Publications

Drafting Contracts to Avoid Headaches

Greg Harney
Originally published in
Business Vancouver Island - October 2009
by Greg Harney

In the movie Michael Clayton, George Clooney’s character describes the lawyer’s role as that of a janitor. A good portion of a litigator’s work does involve cleaning up the messes resulting from broken-down business relationships, but the good news is that some of these messes can be avoided by insisting on plain-language drafting and by keeping an eye out for future potential disputes.

Many people assume that contracts have to be full of legalese or be in fine print, which isn’t the case. Lawyers and companies draft documents that way for various reasons, but partly to cover themselves and partly because that’s just how it’s always been done.

You may be an experienced businessperson, but if your contract is full of legalese you’re probably not even going to read the whole thing, because you know you won’t understand it all. For obvious reasons this isn’t a good idea. It’s not unusual to see situations where people are not aware of all of their remedies when the other party breaches the contract.

Clarity is paramount. Terms should be in plain English. A regular person should be able to read and understand them. If there’s a dispute, the more clearly the contract is written, the easier it will be to sort out the rights and obligations and to determine liability.

Some people believe that legalese makes a document more official or more iron-clad. Actually, a contract only has to set out who has to do what, in exchange for what, by when, and how they’re supposed to do it. In other words, it should describe the rights and obligations of both parties, the consideration, and the penalties for not complying. “Jake will sell his bike to Rhianna. Rhianna will pay Jake $100 for the bike.” Those are valid contractual terms. It also helps to make the terms as specific as possible. “Rhianna will pay Jake $100, by certified check, by December 1, 2009.” This eliminates uncertainty about method and date of payment, which tightens up the contract.

Contracts should also be drafted with an eye towards future possible disputes. Litigation doesn’t start the first time you march down to court to file your claim; in a sense, it starts much before that – when you first draft the contract. This sounds cynical but it’s actually helpful to both sides at least to turn their mind to this. When a dispute arises from a commercial transaction, one of the first things a judge will do is look at the terms of the contract. You want to avoid any confusion about the parties’ intentions. In addition to describing the rights and obligations, a good contract should also set out any specific dispute resolution mechanisms: court, arbitration, venue of dispute resolution, etc.
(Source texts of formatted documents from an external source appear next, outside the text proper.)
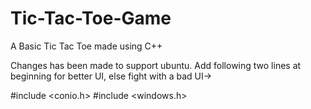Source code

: # Tic-Tac-Toe-Game
A Basic Tic Tac Toe made using C++

Changes has been made to support ubuntu.
Add following two lines at beginning for better UI, else fight with a bad UI->

#include <conio.h>
#include <windows.h>
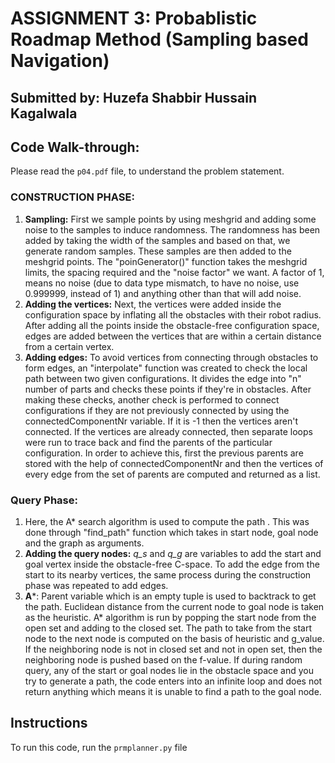 # ASSIGNMENT 3: Probablistic Roadmap Method (Sampling based Navigation)
## Submitted by: Huzefa Shabbir Hussain Kagalwala

## Code Walk-through:
Please read the `p04.pdf` file, to understand the problem statement.
### CONSTRUCTION PHASE:
1. **Sampling:**
   First we sample points by using meshgrid and adding some noise to the samples to induce randomness. The randomness has been added by    taking the width of the samples and based on that, we generate random samples. These samples are then added to the meshgrid points. The    "poinGenerator()" function takes the meshgrid limits, the spacing required and the "noise factor" we want. A factor of 1, means no noise    (due to data type mismatch, to have no noise, use 0.999999, instead of 1) and anything other than that will add noise.
2. **Adding the vertices:**
   Next, the vertices were added inside the configuration space by inflating all the obstacles with their robot radius. After adding all    the points inside the obstacle-free configuration space, edges are added between the vertices that are within a certain distance from a    certain vertex. 
3. **Adding edges:**
   To avoid vertices from connecting through obstacles to form edges, an "interpolate" function was created to check the local path between    two given configurations. It divides the edge into "n" number of parts and checks these points if they're in obstacles. After making    these checks, another check is performed to connect configurations if they are not previously connected by using the    connectedComponentNr variable. If it is -1 then the vertices aren't connected. If the vertices are already connected, then separate    loops were run to trace back and find the parents of the particular configuration. In order to achieve this, first the previous parents    are stored with the help of connectedComponentNr and then the vertices of every edge from the set of parents are computed and returned    as a list.

### Query Phase:
1. Here, the A* search algorithm is used to compute the path . This was done through "find_path" function which takes in start node, goal    node and the graph as arguments. 
2. **Adding the query nodes:**
   *q_s* and *q_g* are variables to add the start and goal vertex inside the obstacle-free C-space. To add the edge from the start to its      nearby vertices, the same process during the construction phase was repeated to add edges. 
3. **A***:
   Parent variable which is an empty tuple is used to backtrack to get the path. Euclidean distance from the current node to goal node is    taken as the heuristic. A* algorithm is run by popping the start node from the open set and adding to the closed set. The path to take    from the start node to the next node is computed on the basis of heuristic and g_value. If the neighboring node is not in closed set and    not in open set, then the neighboring node is pushed based on the f-value. If during random query, any of the start or goal nodes lie in    the obstacle space and you try to generate a path, the code enters into an infinite loop and does not return anything which means it is    unable to find a path to the goal node.  

## Instructions
To run this code, run the `prmplanner.py` file
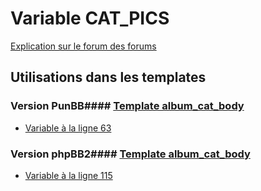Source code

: # Variable CAT_PICS
[Explication sur le forum des forums](http://forum.forumactif.com/t294113-listing-des-variables#CAT_PICS)
## Utilisations dans les templates
### Version PunBB#### [Template album_cat_body](punbb/album_cat_body.md)
* [Variable à la ligne 63](../punbb/album_cat_body.tpl#L63)
### Version phpBB2#### [Template album_cat_body](subsilver/album_cat_body.md)
* [Variable à la ligne 115](../subsilver/album_cat_body.tpl#L115)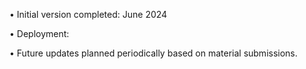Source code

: • Initial version completed: June 2024

• Deployment: 

• Future updates planned periodically based on material submissions.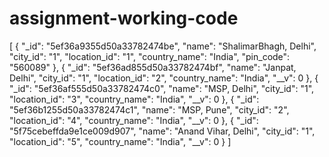# assignment-working-code
[     {         "_id": "5ef36a9355d50a33782474be",         "name": "ShalimarBhagh, Delhi",         "city_id": "1",         "location_id": "1",         "country_name": "India",         "pin_code": "560089"     },     {         "_id": "5ef36ad855d50a33782474bf",         "name": "Janpat, Delhi",         "city_id": "1",         "location_id": "2",         "country_name": "India",         "__v": 0     },     {         "_id": "5ef36af555d50a33782474c0",         "name": "MSP, Delhi",         "city_id": "1",         "location_id": "3",         "country_name": "India",         "__v": 0     },     {         "_id": "5ef36b1255d50a33782474c1",         "name": "MSP, Pune",         "city_id": "2",         "location_id": "4",         "country_name": "India",         "__v": 0     },     {         "_id": "5f75cebeffda9e1ce009d907",         "name": "Anand Vihar, Delhi",         "city_id": "1",         "location_id": "5",         "country_name": "India",         "__v": 0     } ]
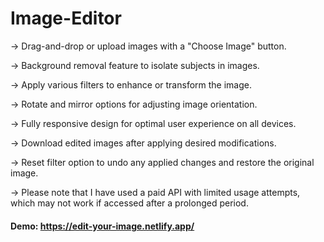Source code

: # Image-Editor

-> Drag-and-drop or upload images with a "Choose Image" button.

-> Background removal feature to isolate subjects in images.

-> Apply various filters to enhance or transform the image.

-> Rotate and mirror options for adjusting image orientation.

-> Fully responsive design for optimal user experience on all devices.

-> Download edited images after applying desired modifications.

-> Reset filter option to undo any applied changes and restore the original image.

-> Please note that I have used a paid API with limited usage attempts, which may not work if accessed after a prolonged period.


#### Demo: https://edit-your-image.netlify.app/

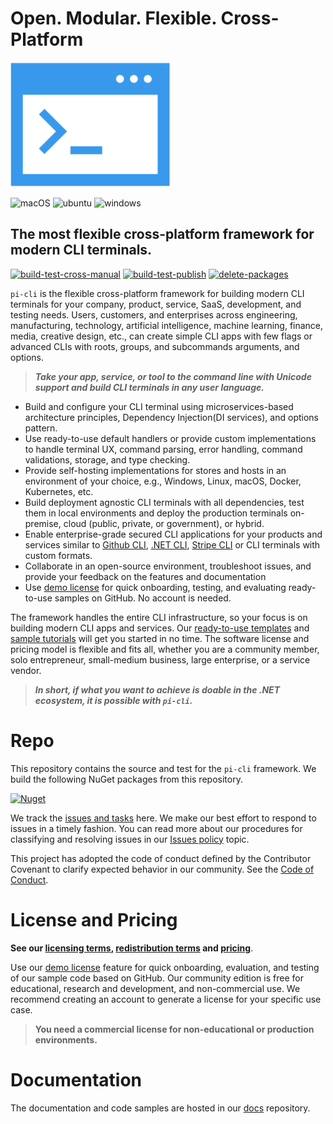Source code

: # Open. Modular. Flexible. Cross-Platform
![terminal](terminal.png)

![macOS](https://img.shields.io/badge/macOS-grey?style=flat-square&logo=macos)
![ubuntu](https://img.shields.io/badge/ubuntu-grey?style=flat-square&logo=ubuntu)
![windows](https://img.shields.io/badge/windows-grey?style=flat-square&logo=windows)

## The most flexible cross-platform framework for modern CLI terminals.
[![build-test-cross-manual](https://github.com/perpetualintelligence/cli/actions/workflows/build-test-cross-manual.yml/badge.svg)](https://github.com/perpetualintelligence/cli/actions/workflows/build-test-cross-manual.yml)
[![build-test-publish](https://github.com/perpetualintelligence/cli/actions/workflows/build-test-publish.yml/badge.svg)](https://github.com/perpetualintelligence/cli/actions/workflows/build-test-publish.yml)
[![delete-packages](https://github.com/perpetualintelligence/cli/actions/workflows/delete-packages.yml/badge.svg)](https://github.com/perpetualintelligence/cli/actions/workflows/delete-packages.yml)

`pi-cli` is the flexible cross-platform framework for building modern CLI terminals for your company, product, service, SaaS, development, and testing needs. Users, customers, and enterprises across engineering, manufacturing, technology, artificial intelligence, machine learning, finance, media, creative design, etc., can create simple CLI apps with few flags or advanced CLIs with roots, groups, and subcommands arguments, and options. 

> ***Take your app, service, or tool to the command line with Unicode support and build CLI terminals in any user language.***

- Build and configure your CLI terminal using microservices-based architecture principles, Dependency Injection(DI services), and options pattern.
- Use ready-to-use default handlers or provide custom implementations to handle terminal UX, command parsing, error handling, command validations, storage, and type checking.
- Provide self-hosting implementations for stores and hosts in an environment of your choice, e.g., Windows, Linux, macOS, Docker, Kubernetes, etc. 
- Build deployment agnostic CLI terminals with all dependencies, test them in local environments and deploy the production terminals on-premise, cloud (public, private, or government), or hybrid.
- Enable enterprise-grade secured CLI applications for your products and services similar to [Github CLI](https://cli.github.com/), [.NET CLI](https://docs.microsoft.com/en-us/dotnet/core/tools/), [Stripe CLI](https://stripe.com/docs/stripe-cli) or CLI terminals with custom formats.
- Collaborate in an open-source environment, troubleshoot issues, and provide your feedback on the features and documentation
- Use [demo license](https://docs.perpetualintelligence.com/articles/pi-demo/intro.html) for quick onboarding, testing, and evaluating ready-to-use samples on GitHub. No account is needed.

The framework handles the entire CLI infrastructure, so your focus is on building modern CLI apps and services. Our [ready-to-use templates](https://github.com/perpetualintelligence/docs/tree/main/samples/templates/pi-cli) and [sample tutorials](https://github.com/perpetualintelligence/docs/tree/main/samples/tutorials/pi-cli) will get you started in no time. The software license and pricing model is flexible and fits all, whether you are a community member, solo entrepreneur, small-medium business, large enterprise, or a service vendor.

> ***In short, if what you want to achieve is doable in the .NET ecosystem, it is possible with `pi-cli`.***

# Repo
This repository contains the source and test for the `pi-cli` framework. We build the following NuGet packages from this repository.

[![Nuget](https://img.shields.io/nuget/vpre/PerpetualIntelligence.Cli?label=PerpetualIntelligence.Cli)](https://www.nuget.org/packages/PerpetualIntelligence.Cli)

We track the [issues and tasks](https://github.com/perpetualintelligence/cli/issues) here. We make our best effort to respond to issues in a timely fashion. You can read more about our procedures for classifying and resolving issues in our [Issues policy](https://terms.perpetualintelligence.com/articles/issues-policy.html) topic.

This project has adopted the code of conduct defined by the Contributor Covenant to clarify expected behavior in our community.
See the [Code of Conduct](https://terms.perpetualintelligence.com/articles/CODE_OF_CONDUCT.html).

# License and Pricing

**See our [licensing terms](https://terms.perpetualintelligence.com/articles/licensing.html), [redistribution terms](https://terms.perpetualintelligence.com/articles/redistribution.html) and [pricing](https://www.perpetualintelligence.com/products/picli#pricing)**.

Use our [demo license](https://docs.perpetualintelligence.com/articles/pi-demo/intro.html) feature for quick onboarding, evaluation, and testing of our sample code based on GitHub. Our community edition is free for educational, research and development, and non-commercial use. We recommend creating an account to generate a license for your specific use case.

> **You need a commercial license for non-educational or production environments.**

# Documentation
The documentation and code samples are hosted in our [docs](https://github.com/perpetualintelligence/docs) repository.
If you’re considering entering into a contract with someone, it’s to your advantage to draft it yourself (or have your lawyer draft it), rather than have the other party draft it, because then you can frame the terms in the way you want. This doesn’t mean you can load up the terms only to your benefit since this can work against you if it goes to court, but it’s still advantageous to be able to choose the wording.

By keeping these principles in mind, you might not prevent disputes, but you may reduce the cost and uncertainty involved in resolving them.